Oil prices found stability following the largest gain in over five weeks, supported by a weaker dollar and an overall positive market sentiment. Brent crude held above $73 per barrel, after soaring 3.2% on Monday, while West Texas Intermediate (WTI) hovered near $69. The dollar index was on track for a third consecutive day of losses, making oil and other commodities priced in the currency more affordable for international buyers. Asian stock markets also mirrored the upward movement seen on Wall Street.
Despite the recent rally, oil prices remain lower year-to-date, pressured by ongoing concerns over weak demand from China and ample global supply. The price spread for WTI, which represents the gap between the nearest two futures contracts, shifted into a bearish contango structure on Monday for the first time since February, signaling a potential oversupply.

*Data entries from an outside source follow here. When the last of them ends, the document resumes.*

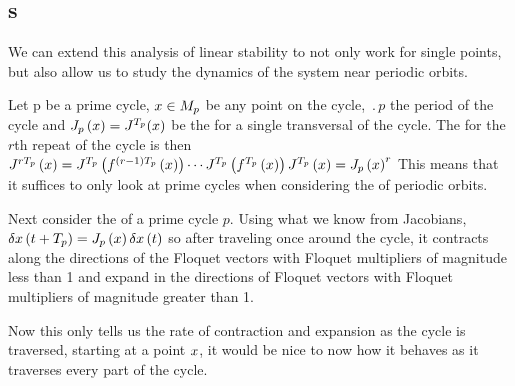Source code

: \subsection{\Po s}{
\label{sect:SFpos}

We can extend this analysis of linear stability to not only
work for single points, but also allow us to study the
dynamics of the system near periodic orbits.

Let p be a prime cycle, $x \in M_p$ be any point on the
cycle, $\period{p}$ the period of the cycle and
$J_p\left(x\right) = J^{{T_{p}}}(x)$ be
the {\jacobianM} for a single transversal of the cycle.
The {\jacobianM} for the $r$th repeat of the cycle is then
$J^{r
{T_{p}}}\left(x\right)=J^{{T_{p}}}\left(f^{\left(r-1\right)
{T_{p}}}\left(x\right)\right) \cdots
J^{{T_{p}}}\left(f^{{T_{p}}}\left(x\right)\right)J^{{T_{p}}}\left(x\right)
=J_p\left(x\right)^r$
This means that it suffices to only look at prime cycles when
considering the {\jacobianMs} of periodic orbits.

Next consider the {\jacobianM} of a prime cycle $p$.
Using what we know from Jacobians,
$\delta x \left(t+{T_{p}}\right)
=J_p\left(x\right)\delta x\left(t\right)$
so after traveling once around the cycle, it contracts along
the directions of the Floquet vectors with Floquet
multipliers of magnitude less than 1 and expand in the
directions of Floquet vectors with Floquet multipliers of
magnitude greater than 1.

Now this only tells us the rate of contraction and expansion
as the cycle is traversed, starting at a point $x$, it
would be nice to now how it behaves as it traverses every
part of the cycle.

}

The International Energy Agency (IEA) has warned that the global oil market could face a surplus of more than 1 million barrels per day next year, driven by weakening Chinese demand. This surplus could widen if OPEC+ proceeds with plans to ramp up production.
“We remain bearish on oil in the mid- to long-term,” said Zhou Mi, an analyst at the Chaos Research Institute in Shanghai. “The combination of OPEC+’s planned output increases and China’s demand peak raises the likelihood of a global oil glut,” he added.
Meanwhile, in the Middle East, Lebanon and Hezbollah have reportedly agreed to a U.S. proposal for a ceasefire with Israel. A senior Lebanese official confirmed the development, although U.S. officials have cautioned that talks are still ongoing.